I have little sense of how these translate to memory requirements though.

Yes. Seems right. If you have a slurm or condor cluster you should be able to use bps to submit batch jobs.

FYI, I’ve found a solution for the large memory usage in the calibrate task when processing very dense fields. The high memory usage comes from using very many (50k+) reference catalog sources in the reference matching portion of WCS fitting in AstrometryTask. There is a configurable present in the pipelines that solves this by limiting the number of reference sources used in the reference match:

tasks:
  calibrate:
    class: lsst.pipe.tasks.calibrate.CalibrateTask 
    config: 
      astrometry.matcher.maxRefObjects: 3000 # lower memory usage of matcher: limit the WCS matcher to 3000 reference objects, starting with the brightest

I am now seeing memory usage of ~2GB instead of ~30GB previously.

I’d suggest trying to set the magLimit.minimum and magLimit.maximum values of astrometry.referenceSelector, to limit the number of reference sources, and the similar values in astrometry.sourceSelector and/or the signalToNoise parameter of that, for the science sources. That should give you more fine-grained control of which sources are included in the astrometry fit.

Thanks, yes I actually found those configurables first and started with those. I found few tasks were failing when I applied magnitude cuts, but there were no issues when I used maxRefObjects, so I stuck with that.

I’ve also used maxRefObjects to decrease peak memory usage when running processCcd on a dense (DECam) field near the Galactic center…I’m curious whether there’s any information/documentation available about how exactly the pipeline downselects by default to arrive at the retained set of maxRefObjects reference objects…for instance, does the pipeline just select the brightest (unsaturated) maxRefObjects of the available astrometric reference sources, or are there other considerations like trying to achieve/maintain a uniform spatial distribution across the CCD and/or favoring isolated sources over potentially blended sources? I suppose I can dig around in the source code to try figuring this out, but I figured I’d ask here. Thanks very much.
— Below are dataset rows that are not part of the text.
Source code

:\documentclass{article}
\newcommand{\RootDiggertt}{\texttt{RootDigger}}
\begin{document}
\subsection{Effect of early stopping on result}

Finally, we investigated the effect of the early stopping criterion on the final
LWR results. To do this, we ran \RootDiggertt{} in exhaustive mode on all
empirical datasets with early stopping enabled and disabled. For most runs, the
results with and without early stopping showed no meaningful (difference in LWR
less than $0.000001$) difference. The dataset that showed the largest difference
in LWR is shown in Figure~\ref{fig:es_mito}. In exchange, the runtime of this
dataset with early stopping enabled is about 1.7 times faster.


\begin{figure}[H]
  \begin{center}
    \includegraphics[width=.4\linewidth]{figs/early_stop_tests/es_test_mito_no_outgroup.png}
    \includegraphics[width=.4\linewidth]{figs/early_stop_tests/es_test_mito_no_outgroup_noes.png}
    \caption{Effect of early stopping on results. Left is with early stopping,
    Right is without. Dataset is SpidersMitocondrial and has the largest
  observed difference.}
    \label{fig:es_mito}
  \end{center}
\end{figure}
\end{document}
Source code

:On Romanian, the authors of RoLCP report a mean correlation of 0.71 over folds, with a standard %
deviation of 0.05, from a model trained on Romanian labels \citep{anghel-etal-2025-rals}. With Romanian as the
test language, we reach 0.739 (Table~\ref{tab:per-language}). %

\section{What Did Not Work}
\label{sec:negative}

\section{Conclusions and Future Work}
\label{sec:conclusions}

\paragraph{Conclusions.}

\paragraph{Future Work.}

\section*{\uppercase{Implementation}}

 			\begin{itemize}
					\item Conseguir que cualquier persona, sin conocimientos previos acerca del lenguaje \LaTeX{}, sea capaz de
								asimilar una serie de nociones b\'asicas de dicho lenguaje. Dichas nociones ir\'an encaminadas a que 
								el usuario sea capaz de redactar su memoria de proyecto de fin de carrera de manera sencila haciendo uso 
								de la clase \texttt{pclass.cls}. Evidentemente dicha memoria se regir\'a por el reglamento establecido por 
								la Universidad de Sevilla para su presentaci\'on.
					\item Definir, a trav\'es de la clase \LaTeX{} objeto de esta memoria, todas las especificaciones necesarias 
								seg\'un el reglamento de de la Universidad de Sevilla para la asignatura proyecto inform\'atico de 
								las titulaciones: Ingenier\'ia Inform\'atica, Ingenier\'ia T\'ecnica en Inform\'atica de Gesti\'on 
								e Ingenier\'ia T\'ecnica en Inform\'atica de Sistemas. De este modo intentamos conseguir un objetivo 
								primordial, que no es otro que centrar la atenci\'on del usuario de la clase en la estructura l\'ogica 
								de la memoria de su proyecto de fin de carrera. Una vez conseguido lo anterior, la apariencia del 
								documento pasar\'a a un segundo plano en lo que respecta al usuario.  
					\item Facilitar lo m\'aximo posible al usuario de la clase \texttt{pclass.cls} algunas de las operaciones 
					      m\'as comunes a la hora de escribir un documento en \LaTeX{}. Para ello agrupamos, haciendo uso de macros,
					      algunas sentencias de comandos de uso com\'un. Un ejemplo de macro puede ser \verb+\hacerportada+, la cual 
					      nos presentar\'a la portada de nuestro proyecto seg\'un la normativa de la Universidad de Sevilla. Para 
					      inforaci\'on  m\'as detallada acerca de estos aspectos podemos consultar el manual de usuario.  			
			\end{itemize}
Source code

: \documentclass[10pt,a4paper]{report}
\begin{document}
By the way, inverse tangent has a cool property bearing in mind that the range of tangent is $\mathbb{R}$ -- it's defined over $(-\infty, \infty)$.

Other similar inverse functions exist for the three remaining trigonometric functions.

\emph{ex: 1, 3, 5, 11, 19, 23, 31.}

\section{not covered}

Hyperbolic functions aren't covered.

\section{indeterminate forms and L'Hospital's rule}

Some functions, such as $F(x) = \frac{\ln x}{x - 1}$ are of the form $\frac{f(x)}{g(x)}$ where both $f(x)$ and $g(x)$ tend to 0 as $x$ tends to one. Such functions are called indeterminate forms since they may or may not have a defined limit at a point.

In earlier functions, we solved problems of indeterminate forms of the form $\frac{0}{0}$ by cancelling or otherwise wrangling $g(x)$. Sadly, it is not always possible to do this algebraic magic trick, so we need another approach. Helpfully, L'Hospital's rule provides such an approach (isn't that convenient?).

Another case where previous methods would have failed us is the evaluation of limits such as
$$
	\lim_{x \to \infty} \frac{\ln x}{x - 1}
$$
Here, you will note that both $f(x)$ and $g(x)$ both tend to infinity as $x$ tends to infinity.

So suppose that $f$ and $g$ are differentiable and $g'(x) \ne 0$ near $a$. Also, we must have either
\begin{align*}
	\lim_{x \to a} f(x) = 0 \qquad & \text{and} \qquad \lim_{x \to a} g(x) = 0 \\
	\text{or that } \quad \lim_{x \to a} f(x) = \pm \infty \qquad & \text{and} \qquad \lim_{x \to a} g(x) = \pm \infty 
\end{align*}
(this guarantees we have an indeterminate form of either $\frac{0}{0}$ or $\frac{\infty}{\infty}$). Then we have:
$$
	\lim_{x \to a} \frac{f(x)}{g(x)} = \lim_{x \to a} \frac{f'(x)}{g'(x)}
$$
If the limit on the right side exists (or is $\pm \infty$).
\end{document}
It returns the brightest (highest flux) objects in the reference catalog: meas_astrom/matchPessimisticB.py at main · lsst/meas_astrom · GitHub

# Find the flux cut that gives us the desired number of objects.
if len(refCat) <= self.config.maxRefObjects:
    return refCat
fluxArray = refCat.get(refFluxField)
sortedFluxArray = fluxArray[fluxArray.argsort()]
minFlux = sortedFluxArray[-(self.config.maxRefObjects + 1)]

selected = (refCat.get(refFluxField) > minFlux)

outCat = afwTable.SimpleCatalog(refCat.schema)
outCat.reserve(self.config.maxRefObjects)
outCat.extend(refCat[selected])

return outCat

I wonder if MatchPessimisticBTask can be subclassed and _filterRefCat redefined to perform a different filtering.

1 Like

If you want to do filtering on the reference or science catalogs that go into AstrometryTask, use the astrometry.referenceSelector and astrometry.sourceSelector tasks to have more control over what is selected.

For problems with high memory usage, it’s worth checking the overlap of your input images and the reference catalogs, to see if you’re loading too large of a region. We pad out the regions of the detectors, but in the past we’ve made that padding far too large, so it’s worth overplotting those if you can. I believe the pessimistic matcher scales worse than quadratically with the number of sourcse.

1 Like